▶ Your instructions
From the first line of the data below, repeat each line exactly until you reach the line with "비동기적으로 무언가를 할"; include that line too.

▶ Recorded data
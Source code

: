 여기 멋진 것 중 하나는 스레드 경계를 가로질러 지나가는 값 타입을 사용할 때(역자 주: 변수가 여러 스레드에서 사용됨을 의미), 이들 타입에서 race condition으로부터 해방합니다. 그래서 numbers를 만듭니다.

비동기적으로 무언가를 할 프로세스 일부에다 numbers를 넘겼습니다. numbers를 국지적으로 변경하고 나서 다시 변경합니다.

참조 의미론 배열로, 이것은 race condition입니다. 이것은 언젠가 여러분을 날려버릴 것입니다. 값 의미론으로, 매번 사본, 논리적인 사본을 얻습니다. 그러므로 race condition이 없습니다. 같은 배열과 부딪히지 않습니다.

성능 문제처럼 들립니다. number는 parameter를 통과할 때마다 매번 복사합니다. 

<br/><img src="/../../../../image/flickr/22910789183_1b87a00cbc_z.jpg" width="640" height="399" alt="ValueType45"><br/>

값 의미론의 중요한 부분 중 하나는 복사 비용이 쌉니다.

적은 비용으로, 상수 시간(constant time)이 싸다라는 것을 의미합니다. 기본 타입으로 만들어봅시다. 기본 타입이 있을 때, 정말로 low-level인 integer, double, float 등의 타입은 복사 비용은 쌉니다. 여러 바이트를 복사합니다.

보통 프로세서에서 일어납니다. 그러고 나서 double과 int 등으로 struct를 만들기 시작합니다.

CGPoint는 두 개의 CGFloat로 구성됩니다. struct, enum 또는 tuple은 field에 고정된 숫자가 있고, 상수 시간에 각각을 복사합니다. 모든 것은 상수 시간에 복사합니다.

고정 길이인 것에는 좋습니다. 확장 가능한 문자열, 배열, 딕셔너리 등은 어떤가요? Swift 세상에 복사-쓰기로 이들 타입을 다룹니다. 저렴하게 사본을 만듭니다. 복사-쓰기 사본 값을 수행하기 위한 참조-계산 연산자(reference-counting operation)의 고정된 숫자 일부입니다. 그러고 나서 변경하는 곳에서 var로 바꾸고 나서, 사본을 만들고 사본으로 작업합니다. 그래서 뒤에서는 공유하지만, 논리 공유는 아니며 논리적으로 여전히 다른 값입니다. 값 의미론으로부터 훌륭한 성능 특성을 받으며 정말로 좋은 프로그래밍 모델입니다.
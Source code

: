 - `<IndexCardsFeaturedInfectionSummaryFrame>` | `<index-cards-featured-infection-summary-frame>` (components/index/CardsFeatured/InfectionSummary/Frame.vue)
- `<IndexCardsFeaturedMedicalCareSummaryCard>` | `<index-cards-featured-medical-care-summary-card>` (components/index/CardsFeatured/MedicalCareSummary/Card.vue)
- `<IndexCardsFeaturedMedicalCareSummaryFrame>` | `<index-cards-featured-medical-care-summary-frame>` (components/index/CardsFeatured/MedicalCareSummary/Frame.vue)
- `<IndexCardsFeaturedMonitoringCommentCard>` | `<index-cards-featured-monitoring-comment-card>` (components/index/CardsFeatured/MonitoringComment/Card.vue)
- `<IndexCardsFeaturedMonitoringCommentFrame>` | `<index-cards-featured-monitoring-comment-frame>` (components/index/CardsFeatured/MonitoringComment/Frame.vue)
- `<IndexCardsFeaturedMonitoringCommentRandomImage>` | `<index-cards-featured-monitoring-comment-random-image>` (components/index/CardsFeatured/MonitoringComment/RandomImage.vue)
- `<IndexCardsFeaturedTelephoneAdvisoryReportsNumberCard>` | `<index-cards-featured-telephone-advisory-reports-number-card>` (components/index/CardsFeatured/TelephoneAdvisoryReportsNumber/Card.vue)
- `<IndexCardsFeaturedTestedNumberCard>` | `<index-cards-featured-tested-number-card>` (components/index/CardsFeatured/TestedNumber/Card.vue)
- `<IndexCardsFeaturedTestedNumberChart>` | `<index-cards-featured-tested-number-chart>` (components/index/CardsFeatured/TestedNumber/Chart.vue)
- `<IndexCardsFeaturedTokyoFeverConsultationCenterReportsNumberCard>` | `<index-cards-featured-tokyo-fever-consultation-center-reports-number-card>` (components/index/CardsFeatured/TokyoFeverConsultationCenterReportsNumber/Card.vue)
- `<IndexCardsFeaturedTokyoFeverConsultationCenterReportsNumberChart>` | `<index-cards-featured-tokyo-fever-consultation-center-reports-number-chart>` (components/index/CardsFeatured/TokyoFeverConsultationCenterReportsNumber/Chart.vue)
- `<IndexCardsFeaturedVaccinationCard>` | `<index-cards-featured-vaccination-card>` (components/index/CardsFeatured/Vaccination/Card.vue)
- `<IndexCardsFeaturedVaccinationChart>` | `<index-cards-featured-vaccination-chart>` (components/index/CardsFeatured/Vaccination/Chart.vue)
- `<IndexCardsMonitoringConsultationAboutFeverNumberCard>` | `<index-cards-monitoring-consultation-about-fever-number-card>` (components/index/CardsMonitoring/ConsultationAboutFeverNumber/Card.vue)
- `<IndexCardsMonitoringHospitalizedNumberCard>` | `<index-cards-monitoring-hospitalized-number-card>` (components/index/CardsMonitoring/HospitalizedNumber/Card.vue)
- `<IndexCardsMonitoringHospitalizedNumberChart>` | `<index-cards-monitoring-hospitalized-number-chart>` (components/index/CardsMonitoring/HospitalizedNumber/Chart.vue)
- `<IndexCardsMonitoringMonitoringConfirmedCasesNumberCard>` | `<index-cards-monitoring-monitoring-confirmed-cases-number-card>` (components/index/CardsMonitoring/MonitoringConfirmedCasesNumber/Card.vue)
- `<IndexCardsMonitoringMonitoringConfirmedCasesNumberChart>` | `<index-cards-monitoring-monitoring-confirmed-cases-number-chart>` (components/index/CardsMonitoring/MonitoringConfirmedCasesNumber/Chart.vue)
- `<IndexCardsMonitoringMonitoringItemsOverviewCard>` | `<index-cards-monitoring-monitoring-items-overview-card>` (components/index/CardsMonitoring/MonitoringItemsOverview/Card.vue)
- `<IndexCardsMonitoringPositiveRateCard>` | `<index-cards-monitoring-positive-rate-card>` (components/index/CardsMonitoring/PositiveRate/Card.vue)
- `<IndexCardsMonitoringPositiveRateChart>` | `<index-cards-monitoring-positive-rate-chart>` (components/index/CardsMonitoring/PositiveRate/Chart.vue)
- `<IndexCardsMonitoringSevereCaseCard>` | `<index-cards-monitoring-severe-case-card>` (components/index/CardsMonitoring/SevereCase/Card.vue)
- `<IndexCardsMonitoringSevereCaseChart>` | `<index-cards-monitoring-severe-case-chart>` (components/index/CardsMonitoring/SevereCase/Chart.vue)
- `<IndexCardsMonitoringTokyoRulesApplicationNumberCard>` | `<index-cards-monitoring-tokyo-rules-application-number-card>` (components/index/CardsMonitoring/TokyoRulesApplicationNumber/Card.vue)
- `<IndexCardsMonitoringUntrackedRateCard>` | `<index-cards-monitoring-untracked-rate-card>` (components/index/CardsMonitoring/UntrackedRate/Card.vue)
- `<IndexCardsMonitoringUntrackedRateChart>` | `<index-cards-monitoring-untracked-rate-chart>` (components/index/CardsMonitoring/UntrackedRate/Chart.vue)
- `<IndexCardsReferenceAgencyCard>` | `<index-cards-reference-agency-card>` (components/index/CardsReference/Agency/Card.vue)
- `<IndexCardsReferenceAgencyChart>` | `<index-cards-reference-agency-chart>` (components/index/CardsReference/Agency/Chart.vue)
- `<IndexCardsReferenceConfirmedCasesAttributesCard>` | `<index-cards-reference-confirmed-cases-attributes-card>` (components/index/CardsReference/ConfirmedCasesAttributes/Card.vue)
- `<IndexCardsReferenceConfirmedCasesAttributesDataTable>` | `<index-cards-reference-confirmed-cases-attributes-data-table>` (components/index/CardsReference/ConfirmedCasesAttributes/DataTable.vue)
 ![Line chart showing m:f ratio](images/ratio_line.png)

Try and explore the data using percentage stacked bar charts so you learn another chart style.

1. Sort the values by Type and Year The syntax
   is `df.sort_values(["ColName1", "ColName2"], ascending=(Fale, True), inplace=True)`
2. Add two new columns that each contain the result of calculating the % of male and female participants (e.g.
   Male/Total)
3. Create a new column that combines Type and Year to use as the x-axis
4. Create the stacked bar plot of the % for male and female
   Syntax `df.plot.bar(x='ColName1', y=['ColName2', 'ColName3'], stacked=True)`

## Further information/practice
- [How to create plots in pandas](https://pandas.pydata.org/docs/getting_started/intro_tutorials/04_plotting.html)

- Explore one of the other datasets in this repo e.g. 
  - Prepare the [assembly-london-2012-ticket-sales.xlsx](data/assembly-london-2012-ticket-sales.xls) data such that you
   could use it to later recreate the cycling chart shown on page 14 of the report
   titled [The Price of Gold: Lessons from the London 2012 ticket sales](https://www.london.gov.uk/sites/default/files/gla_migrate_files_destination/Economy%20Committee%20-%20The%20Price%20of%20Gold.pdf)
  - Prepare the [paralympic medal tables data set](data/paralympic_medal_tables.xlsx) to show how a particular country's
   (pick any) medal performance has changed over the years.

▶ Solution to the problem
Source code

: 여기 멋진 것 중 하나는 스레드 경계를 가로질러 지나가는 값 타입을 사용할 때(역자 주: 변수가 여러 스레드에서 사용됨을 의미), 이들 타입에서 race condition으로부터 해방합니다. 그래서 numbers를 만듭니다.

비동기적으로 무언가를 할 프로세스 일부에다 numbers를 넘겼습니다. numbers를 국지적으로 변경하고 나서 다시 변경합니다.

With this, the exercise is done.